Nonostante le apparenze, il settore del vaping non esce sconfitto. Per la prima volta non si è dovuto difendere ma è stato protagonista dell'attacco. Occorre ripartire da tutto quello che di buono è stato costruito in queste settimane.

Il presidente della Camera Roberto Fico ha dichiarato inammissibile l’emendamento no-tax e web libero sulle sigarette elettroniche. Per non ammettere le decine di emendamenti di Forza Italia e del Pd, ha preferito stralciare il testo sulla sigaretta elettronica. Punto, a capo.
Ora si apre un nuovo capitolo che necessariamente deve tenere tutto quanto di buono è avvenuto in questi giorni. A cominciare dalla volontà politica di Lega e Cinquestelle dimostrata nella firma congiunta di tutti i parlamentari presenti nelle Commissioni Lavoro e Finanze. Se l’iter dell’emendamento si è interrotto sul nascere è stato per una leggerezza procedurale: il provvedimento non era direttamente legato alle norme oggetto del Decreto Lavoro. Nessun complotto, solo rigorosa applicazione del regolamento della Camera dei Deputati in occasione di conversione in legge di decreti d’urgenza. Al Senato, ad esempio, le maglie sono più larghe. Probabilmente un emendamento analogo sarebbe stato ammesso alla votazione.
Non importa. Se c’è la volontà politica, e torniamo a ripetere che è stato dimostrato che esiste, il mercato delle sigarette elettroniche potrebbe essere liberalizzato già da domani. Può essere un decreto della presidenza del Consiglio, può essere una iniziativa parlamentare, può essere un emendamento in una legge ordinaria, può essere un emendamento in fase di discussione al Senato dello stesso decreto Dignità. Ci sono ancora mille strade e mille possibilità Non occorre però disperare. Per la prima volta il risultato non è mai stato così vicino e, soprattutto, per la prima volta sono stati gli altri a doversi difendere. Si è dovuta difendere la Fit con comunicati stampa dei suoi vertici e appoggiando posizioni di singoli parlamentari dell’ex maggioranza. E si sono dovuti difendere i partiti che fino allo scorso anno guidavano il Paese, protagonisti – e complici – dell’assoggettamento del vaping ai Monopoli di Stato.

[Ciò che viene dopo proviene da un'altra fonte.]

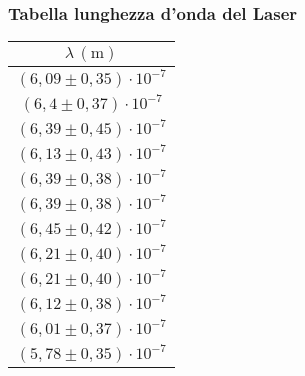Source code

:\subsubsection{Tabella lunghezza d'onda del Laser}
    \begin{table}[H]
    \centering
        \begin{tabular}{|c|}
        \hline
        $ \lambda \, (\text{m}) $ \\
        \hline
        $(6,09 \pm 0,35) \cdot 10^{-7}$ \\
        \hline
        $(6,4 \pm 0,37) \cdot 10^{-7}$ \\
        \hline
        $(6,39 \pm 0,45) \cdot 10^{-7}$ \\
        \hline
        $(6,13 \pm 0,43) \cdot 10^{-7}$ \\
        \hline
        $(6,39 \pm 0,38) \cdot 10^{-7}$ \\
        \hline
        $(6,39 \pm 0,38) \cdot 10^{-7}$ \\
        \hline
        $(6,45 \pm 0,42) \cdot 10^{-7}$ \\
        \hline
        $(6,21 \pm 0,40) \cdot 10^{-7}$ \\
        \hline
        $(6,21 \pm 0,40) \cdot 10^{-7}$ \\
        \hline
        $(6,12 \pm 0,38) \cdot 10^{-7}$ \\
        \hline
        $(6,01 \pm 0,37) \cdot 10^{-7}$ \\
        \hline
        $(5,78 \pm 0,35) \cdot 10^{-7}$ \\
        \hline
        \end{tabular}
    \end{table}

Questa volta le multinazionali non hanno concorso e non hanno remato contro. Il testo prevedeva una riduzione delle imposte anche per loro e il loro prodotto del futuro: i riscaldatori di tabacco. Gli unici che avevano qualcosa da perdere erano proprio e solo i tabaccai. E sono stati proprio loro a giocarsi il tutto per tutto, anche con un battage mediatico che, non solo ha trovato spazio sulle testate nazionali generaliste, ma poi è stato copiato anche da vari blog presenti sul web contribuendo a diffonderne il Verbo. D’altronde, non importa capire, l’importante è copiare.
Ora, si può dire tutto, ma continuare con la solita tiritera addotta dal presidente della Fit, Giovanni Risso, secondo cui i tabaccai sono baluardo a garanzia della salute pubblica francamente non si può sentire. Ci può stare la tutela dei propri associati, il business delle varie società controllate, la salvaguardia di una attività comunque destinata a sparire, l’arroccamento nei confronti di un protezionismo antistorico. Tutto potrebbero dire. Eppure basano la loro arringa di difesa sull’unico aspetto che invece farebbero bene a tacere: la difesa della salute.
Da domani si ricomincia con una consapevolezza in più. Il primo tentativo non è andato a buon fine ma anche la seconda partita sarà giocata tutta all’attacco. E non sarà più il vaping a doversi difendere.